EXTRACTED RECORDS START

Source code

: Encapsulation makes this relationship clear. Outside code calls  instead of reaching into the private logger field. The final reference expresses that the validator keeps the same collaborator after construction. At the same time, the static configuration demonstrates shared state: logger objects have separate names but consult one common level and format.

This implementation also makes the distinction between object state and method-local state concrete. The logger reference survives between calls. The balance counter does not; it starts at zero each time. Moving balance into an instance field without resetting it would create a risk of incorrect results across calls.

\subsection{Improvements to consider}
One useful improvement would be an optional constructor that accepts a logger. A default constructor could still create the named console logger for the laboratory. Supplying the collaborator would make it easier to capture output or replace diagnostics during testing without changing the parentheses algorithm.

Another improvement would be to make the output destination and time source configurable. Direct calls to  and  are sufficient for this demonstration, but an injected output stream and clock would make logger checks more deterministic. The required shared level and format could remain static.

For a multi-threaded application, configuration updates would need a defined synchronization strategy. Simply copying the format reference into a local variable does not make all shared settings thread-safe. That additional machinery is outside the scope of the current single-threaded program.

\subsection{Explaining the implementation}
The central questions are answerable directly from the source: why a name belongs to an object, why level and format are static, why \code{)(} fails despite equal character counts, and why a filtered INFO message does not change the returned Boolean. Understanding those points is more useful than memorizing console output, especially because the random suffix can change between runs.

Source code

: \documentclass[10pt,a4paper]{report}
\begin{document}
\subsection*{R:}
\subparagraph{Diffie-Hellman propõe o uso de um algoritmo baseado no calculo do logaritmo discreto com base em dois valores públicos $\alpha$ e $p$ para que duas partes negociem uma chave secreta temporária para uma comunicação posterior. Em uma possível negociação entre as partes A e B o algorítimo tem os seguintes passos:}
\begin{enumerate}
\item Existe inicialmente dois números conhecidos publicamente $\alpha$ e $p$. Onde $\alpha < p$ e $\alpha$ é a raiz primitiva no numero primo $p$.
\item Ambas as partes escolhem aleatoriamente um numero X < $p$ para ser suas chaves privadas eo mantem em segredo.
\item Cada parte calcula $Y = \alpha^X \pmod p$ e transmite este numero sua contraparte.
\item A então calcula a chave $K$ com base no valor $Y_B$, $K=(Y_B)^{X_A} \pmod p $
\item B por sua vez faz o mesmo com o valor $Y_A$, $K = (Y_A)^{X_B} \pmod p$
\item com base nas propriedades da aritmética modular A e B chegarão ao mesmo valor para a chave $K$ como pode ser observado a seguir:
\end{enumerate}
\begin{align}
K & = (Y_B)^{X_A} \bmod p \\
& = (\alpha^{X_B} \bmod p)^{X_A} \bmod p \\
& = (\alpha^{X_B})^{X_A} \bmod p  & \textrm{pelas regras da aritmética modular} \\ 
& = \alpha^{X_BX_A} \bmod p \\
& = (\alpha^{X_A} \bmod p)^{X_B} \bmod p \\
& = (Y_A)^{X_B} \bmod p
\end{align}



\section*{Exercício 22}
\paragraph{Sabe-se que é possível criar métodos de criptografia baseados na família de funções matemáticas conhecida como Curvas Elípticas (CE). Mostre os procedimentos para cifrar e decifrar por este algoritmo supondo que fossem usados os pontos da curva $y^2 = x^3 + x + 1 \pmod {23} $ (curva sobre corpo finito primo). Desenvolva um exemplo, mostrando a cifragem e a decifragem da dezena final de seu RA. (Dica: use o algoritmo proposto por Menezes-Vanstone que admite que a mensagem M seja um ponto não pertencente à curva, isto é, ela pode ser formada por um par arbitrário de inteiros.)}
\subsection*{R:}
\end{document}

EXTRACTED RECORDS END

EXERCISE: Return, exactly as they stand, the lines from the start of the records above through the line with "level and format.", both ends included, and no other lines.

EXERCISE RESULT:
Source code

: Encapsulation makes this relationship clear. Outside code calls  instead of reaching into the private logger field. The final reference expresses that the validator keeps the same collaborator after construction. At the same time, the static configuration demonstrates shared state: logger objects have separate names but consult one common level and format.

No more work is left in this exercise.